The Beaubien Tavern, depicted by local painter Les Schrader, was the site of a toll station on the Southwest Plank Road that ran through Lisle to Chicago and later became Ogden Avenue.
Mark was also listed as a U.S. lighthouse keeper in the 1843 Chicago City Directory. From 1851 to 1857 he used the Beaubien Tavern building as a toll station for the Southwest Plank Road (running from Lisle to Chicago), with his son collecting the toll.

Later, between 1859 and 1860, he was again the lighthouse keeper in Chicago. His address in 1878 was in Newark in Kendall County. During the last 10 years of his life, he was troubled by failing memory, much to his chagrin, because he loved to tell stories of the past; he was happiest in the company of old friends. Mark died on April 11, 1881, in his daughter Mary and son-in-law, Georges Mathieu's house, in Kankakee and was buried with his second wife in St. Rose Cemetery, in the oldest portion of Mound Grove.
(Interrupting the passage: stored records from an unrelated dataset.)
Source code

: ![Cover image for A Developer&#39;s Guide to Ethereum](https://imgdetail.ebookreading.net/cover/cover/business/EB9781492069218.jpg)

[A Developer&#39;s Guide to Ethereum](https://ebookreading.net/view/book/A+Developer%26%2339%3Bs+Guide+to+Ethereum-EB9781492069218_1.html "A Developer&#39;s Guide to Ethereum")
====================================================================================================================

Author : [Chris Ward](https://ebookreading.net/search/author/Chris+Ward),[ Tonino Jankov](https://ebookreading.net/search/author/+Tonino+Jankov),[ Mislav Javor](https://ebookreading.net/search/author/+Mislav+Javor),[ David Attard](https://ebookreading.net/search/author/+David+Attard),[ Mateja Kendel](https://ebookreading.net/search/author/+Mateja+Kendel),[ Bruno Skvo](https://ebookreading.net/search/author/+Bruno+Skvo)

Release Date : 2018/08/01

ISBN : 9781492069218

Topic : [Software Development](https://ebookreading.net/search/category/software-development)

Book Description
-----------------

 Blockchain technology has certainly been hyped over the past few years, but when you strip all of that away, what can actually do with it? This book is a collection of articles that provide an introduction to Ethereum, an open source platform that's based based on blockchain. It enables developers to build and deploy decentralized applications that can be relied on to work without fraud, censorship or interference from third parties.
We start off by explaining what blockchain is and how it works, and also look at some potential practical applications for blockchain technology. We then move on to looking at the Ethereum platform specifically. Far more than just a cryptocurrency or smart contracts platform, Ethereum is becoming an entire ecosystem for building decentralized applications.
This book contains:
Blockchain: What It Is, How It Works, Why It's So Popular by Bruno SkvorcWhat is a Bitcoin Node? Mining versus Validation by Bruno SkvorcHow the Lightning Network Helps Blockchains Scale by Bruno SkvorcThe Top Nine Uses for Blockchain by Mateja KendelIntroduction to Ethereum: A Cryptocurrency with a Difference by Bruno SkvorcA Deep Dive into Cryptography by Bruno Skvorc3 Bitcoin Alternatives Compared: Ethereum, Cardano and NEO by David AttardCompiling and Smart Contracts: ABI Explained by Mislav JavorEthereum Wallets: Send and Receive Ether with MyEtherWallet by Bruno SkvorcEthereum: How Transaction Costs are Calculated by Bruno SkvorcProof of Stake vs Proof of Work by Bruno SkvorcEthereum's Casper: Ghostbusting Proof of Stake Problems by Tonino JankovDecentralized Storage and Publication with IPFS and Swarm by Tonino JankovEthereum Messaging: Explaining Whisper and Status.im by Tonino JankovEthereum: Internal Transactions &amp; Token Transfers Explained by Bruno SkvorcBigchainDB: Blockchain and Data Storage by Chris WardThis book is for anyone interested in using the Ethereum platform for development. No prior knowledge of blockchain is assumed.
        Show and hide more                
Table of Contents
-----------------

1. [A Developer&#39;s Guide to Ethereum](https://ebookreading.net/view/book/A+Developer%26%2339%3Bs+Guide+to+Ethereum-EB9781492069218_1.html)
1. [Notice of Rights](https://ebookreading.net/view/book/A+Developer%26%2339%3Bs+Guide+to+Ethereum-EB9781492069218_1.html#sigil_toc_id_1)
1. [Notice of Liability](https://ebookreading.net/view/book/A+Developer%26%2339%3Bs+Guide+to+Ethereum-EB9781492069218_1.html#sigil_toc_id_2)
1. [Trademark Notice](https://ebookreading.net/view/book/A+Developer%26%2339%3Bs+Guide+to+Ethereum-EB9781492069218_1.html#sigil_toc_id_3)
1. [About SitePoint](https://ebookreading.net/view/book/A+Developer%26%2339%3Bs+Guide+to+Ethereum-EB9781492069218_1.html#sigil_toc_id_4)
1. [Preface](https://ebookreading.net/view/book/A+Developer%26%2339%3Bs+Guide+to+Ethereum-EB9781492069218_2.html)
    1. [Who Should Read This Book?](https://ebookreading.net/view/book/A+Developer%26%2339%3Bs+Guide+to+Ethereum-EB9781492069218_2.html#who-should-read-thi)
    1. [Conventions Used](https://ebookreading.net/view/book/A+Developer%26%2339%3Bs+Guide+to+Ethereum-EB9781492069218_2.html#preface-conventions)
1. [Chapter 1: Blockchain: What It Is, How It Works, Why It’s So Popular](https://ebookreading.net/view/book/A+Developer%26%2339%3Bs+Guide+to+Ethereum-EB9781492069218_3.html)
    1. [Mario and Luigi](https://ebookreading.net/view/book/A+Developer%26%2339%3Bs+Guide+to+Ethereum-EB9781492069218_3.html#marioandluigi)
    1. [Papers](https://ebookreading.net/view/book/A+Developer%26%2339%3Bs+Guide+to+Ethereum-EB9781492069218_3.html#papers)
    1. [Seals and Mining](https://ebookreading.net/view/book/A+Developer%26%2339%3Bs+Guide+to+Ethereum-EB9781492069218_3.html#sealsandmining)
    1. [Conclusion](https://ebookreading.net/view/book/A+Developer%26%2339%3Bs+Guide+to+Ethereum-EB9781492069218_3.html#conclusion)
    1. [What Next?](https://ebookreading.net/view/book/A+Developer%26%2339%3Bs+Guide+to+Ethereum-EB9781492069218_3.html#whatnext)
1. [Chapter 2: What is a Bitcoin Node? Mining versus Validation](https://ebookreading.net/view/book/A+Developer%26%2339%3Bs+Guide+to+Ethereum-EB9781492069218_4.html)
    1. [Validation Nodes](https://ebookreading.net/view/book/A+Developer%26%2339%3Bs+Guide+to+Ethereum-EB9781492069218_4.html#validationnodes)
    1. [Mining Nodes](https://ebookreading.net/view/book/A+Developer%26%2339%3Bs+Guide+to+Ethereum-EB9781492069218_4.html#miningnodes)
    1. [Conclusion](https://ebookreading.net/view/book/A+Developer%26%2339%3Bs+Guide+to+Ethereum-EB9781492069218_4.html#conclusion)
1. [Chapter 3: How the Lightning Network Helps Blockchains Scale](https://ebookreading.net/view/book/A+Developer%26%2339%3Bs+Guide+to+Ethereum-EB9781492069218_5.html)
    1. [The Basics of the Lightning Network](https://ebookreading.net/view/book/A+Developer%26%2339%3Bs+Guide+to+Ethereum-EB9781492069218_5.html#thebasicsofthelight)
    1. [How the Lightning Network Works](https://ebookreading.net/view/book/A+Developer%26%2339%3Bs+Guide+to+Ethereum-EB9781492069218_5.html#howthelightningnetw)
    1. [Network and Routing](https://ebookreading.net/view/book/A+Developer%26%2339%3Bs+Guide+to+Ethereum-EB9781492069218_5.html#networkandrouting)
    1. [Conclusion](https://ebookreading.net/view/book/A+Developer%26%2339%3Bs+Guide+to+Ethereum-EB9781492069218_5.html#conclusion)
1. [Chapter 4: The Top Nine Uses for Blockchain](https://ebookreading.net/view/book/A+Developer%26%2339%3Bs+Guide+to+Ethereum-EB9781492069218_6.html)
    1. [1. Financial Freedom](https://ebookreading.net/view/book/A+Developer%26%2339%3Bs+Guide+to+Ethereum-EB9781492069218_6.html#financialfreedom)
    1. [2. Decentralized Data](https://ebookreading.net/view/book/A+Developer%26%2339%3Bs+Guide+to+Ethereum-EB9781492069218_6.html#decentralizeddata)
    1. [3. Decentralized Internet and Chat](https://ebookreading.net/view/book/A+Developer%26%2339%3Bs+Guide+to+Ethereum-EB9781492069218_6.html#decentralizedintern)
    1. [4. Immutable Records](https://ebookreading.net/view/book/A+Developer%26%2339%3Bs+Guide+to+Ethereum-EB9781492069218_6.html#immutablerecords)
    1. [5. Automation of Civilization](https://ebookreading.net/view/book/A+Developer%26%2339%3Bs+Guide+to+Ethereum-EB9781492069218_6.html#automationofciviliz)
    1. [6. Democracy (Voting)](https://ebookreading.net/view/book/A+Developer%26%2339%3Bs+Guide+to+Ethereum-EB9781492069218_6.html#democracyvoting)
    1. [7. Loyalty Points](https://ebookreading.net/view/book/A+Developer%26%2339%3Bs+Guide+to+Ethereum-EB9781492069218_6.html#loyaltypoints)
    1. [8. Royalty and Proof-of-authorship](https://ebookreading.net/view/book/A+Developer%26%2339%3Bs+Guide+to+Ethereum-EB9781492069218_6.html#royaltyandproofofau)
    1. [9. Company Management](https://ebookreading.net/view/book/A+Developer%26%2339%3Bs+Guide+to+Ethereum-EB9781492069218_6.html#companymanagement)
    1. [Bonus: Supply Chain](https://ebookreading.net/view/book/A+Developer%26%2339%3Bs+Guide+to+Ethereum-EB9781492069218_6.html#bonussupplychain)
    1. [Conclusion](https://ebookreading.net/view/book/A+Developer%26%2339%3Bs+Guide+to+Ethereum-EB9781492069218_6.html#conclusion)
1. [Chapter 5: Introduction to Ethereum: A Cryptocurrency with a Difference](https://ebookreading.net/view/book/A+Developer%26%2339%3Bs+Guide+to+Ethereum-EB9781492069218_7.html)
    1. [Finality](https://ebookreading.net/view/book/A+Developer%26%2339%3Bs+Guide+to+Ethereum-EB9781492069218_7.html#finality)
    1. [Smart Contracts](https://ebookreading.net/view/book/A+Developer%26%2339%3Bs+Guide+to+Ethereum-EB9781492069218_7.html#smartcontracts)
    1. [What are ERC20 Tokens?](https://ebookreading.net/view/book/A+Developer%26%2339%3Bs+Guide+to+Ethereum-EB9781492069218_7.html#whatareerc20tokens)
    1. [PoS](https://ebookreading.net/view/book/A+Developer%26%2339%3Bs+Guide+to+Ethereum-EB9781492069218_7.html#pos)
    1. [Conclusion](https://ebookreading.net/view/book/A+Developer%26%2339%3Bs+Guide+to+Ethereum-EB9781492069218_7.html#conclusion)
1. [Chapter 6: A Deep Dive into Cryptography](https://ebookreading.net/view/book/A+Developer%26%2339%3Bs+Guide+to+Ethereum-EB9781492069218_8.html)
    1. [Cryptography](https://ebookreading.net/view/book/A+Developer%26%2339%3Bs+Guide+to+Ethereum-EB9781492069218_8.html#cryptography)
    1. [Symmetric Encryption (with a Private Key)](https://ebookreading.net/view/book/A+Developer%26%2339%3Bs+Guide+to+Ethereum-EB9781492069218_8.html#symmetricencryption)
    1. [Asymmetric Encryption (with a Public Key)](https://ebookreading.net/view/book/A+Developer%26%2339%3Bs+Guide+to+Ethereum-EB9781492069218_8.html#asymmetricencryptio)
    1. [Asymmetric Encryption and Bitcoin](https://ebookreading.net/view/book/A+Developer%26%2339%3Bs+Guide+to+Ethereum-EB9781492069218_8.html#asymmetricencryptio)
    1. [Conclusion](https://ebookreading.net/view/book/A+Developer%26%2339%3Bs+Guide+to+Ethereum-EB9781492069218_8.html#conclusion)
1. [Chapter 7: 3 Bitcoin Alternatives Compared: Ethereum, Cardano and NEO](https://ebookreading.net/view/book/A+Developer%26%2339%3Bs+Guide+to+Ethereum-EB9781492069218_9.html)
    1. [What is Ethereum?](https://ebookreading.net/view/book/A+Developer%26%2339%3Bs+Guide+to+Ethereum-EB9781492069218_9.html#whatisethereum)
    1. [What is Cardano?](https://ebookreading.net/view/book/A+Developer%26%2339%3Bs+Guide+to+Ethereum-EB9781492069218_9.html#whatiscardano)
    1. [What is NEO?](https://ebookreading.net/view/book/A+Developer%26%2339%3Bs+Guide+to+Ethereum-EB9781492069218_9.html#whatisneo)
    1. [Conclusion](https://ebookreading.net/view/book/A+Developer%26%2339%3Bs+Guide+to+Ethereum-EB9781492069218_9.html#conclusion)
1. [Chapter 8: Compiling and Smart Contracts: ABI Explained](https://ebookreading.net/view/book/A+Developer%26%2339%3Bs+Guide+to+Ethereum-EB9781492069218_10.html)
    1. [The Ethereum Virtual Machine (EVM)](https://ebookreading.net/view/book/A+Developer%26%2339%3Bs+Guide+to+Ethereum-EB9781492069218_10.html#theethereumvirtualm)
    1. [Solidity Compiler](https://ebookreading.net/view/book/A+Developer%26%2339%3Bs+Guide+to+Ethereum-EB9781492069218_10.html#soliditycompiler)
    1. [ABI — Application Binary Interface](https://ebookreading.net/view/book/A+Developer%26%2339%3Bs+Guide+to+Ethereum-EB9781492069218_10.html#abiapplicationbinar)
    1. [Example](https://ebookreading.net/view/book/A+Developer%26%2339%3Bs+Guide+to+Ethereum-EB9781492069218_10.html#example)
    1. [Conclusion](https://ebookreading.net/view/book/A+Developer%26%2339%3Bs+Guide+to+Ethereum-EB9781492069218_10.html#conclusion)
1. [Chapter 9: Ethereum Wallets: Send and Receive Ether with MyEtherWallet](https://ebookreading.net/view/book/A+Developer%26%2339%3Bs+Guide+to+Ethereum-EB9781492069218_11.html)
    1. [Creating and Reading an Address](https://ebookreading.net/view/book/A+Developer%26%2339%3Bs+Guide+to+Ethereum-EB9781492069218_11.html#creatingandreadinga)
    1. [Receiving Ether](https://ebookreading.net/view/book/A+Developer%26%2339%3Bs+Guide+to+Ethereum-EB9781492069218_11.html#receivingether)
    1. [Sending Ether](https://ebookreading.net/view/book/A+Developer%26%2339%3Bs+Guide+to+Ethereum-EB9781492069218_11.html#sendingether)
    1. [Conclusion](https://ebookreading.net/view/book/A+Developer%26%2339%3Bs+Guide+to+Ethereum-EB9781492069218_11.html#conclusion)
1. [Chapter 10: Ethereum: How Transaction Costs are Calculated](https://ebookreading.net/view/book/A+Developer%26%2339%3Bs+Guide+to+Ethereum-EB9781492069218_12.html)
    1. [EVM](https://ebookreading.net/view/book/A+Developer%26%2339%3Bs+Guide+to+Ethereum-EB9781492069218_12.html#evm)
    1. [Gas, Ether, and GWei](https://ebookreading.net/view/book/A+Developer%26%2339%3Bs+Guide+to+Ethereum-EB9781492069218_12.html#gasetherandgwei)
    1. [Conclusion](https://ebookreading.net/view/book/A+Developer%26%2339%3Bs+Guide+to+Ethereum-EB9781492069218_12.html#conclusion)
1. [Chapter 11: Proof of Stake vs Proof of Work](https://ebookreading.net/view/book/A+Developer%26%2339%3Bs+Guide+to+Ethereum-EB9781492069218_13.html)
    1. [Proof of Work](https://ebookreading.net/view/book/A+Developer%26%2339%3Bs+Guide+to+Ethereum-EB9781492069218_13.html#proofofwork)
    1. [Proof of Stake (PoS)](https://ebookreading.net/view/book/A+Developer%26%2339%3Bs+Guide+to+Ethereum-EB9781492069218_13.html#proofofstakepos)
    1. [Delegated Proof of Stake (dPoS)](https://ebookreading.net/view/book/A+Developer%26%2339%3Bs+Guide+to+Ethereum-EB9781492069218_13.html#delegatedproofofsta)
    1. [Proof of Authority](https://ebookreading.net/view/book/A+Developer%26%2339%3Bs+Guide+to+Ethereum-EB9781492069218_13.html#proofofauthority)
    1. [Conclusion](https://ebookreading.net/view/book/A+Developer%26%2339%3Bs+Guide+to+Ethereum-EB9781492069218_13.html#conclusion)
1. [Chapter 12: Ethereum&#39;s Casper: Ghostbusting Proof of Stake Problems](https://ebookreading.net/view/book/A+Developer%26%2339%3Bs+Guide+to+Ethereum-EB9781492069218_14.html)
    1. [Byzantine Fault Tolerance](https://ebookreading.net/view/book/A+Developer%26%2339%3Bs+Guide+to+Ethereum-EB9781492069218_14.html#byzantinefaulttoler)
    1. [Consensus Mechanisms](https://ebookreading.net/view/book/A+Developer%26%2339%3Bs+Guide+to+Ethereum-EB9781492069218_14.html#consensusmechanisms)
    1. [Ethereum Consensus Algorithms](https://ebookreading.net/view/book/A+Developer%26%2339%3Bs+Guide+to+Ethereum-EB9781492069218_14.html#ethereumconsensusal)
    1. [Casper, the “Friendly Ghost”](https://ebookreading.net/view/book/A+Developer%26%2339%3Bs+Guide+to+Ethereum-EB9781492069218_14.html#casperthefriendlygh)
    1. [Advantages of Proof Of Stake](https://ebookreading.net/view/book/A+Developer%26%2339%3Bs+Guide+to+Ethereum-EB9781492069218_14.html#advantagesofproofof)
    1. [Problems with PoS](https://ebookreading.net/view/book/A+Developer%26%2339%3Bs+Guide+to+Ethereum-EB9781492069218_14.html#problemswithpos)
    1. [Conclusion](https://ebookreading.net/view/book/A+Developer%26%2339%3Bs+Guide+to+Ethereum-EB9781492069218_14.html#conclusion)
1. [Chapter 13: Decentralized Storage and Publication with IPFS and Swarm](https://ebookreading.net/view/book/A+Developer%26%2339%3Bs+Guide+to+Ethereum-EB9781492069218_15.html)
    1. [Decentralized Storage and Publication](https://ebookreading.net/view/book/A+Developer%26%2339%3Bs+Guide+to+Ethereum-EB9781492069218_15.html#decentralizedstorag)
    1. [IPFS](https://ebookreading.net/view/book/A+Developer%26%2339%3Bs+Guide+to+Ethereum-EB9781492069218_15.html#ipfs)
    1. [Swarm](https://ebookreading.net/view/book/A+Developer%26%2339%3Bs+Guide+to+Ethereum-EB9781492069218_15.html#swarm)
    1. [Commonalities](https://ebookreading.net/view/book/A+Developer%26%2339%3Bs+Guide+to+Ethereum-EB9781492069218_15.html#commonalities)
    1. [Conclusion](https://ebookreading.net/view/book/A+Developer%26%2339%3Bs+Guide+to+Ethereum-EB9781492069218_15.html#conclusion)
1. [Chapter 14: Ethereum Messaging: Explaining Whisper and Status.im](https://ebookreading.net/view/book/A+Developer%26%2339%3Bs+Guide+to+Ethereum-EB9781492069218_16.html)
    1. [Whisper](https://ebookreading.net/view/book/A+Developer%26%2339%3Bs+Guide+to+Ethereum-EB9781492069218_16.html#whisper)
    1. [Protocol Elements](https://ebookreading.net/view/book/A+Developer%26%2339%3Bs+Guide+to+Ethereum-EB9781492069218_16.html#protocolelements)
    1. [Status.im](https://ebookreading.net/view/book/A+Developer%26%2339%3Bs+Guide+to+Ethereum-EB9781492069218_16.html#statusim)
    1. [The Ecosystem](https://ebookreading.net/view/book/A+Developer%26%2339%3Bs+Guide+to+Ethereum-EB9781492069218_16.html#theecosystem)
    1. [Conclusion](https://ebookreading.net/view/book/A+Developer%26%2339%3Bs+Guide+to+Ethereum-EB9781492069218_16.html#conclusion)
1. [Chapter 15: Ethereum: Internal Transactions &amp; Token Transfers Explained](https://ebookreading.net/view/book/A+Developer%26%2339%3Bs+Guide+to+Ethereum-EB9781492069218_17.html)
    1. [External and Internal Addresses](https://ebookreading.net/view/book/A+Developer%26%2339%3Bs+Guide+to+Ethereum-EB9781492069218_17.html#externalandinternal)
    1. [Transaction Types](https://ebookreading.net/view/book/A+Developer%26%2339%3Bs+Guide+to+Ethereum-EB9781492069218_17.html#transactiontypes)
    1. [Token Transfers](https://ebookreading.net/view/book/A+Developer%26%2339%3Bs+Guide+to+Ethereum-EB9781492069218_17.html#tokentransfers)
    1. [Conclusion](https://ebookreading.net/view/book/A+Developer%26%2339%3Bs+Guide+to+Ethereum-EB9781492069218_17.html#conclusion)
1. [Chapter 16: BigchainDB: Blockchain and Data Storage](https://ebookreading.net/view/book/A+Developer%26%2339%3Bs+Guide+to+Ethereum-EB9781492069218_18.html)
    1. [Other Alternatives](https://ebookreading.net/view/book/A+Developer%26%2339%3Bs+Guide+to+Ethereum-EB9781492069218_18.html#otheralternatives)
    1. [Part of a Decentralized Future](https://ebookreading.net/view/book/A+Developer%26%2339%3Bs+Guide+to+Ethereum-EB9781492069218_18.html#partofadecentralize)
His fiddle is preserved at the Chicago History Museum.

Compiled by Dr. Neil Gale, Ph.D.



[1] Sauganash Tavern: In the early days, while Mr. Beaubien kept a tavern, possibly the old Sauganash Tavern, when emigration from the east began to pour forth the stream which has not yet subsided, Mark's loft, capable of storing half a hundred men, for a night, if closely packed, was often filled to repletion. The furniture equipment, however, for a caravansary so well patronized, it is said, was exceedingly scant; that circumstance, however, only served to exhibit more clearly the eminent skill of the landlord. With the early shades of an autumn eve, the first men arriving were given a bed on the floor of the staging or loft, and, covering them with two blankets, Mark bade them a hearty goodnight. Fatigued with the day's travel, they would soon be sound asleep when two more would be placed by their side, and those "two blankets" would be drawn over these newcomers.

The first two were journeying too intently in the land of dreams to notice this sleight of hand feat of the jolly Mark, and as travelers, in those days, usually slept in their clothes, they generally passed the night without significant discomfort. As others arrived, the last going to bed always had the blankets. So it was that forty dusty, hopeful, tired, and generally uncomplaining emigrants or adventurous explorers who went up a ladder, two by two, to Mark Beaubien's sleeping loft were all covered with one pair of blankets. It is true, it was sometimes said, that on a frosty morning, there were frequent charges of blanket-stealing. Grumbling was heard, coupled with rough words similar to those formerly used by the army in Flanders, but the great heart of Mark was sufficient for the occasion, for, at such times, he would only charge half price for lodging to those who were disposed to complain.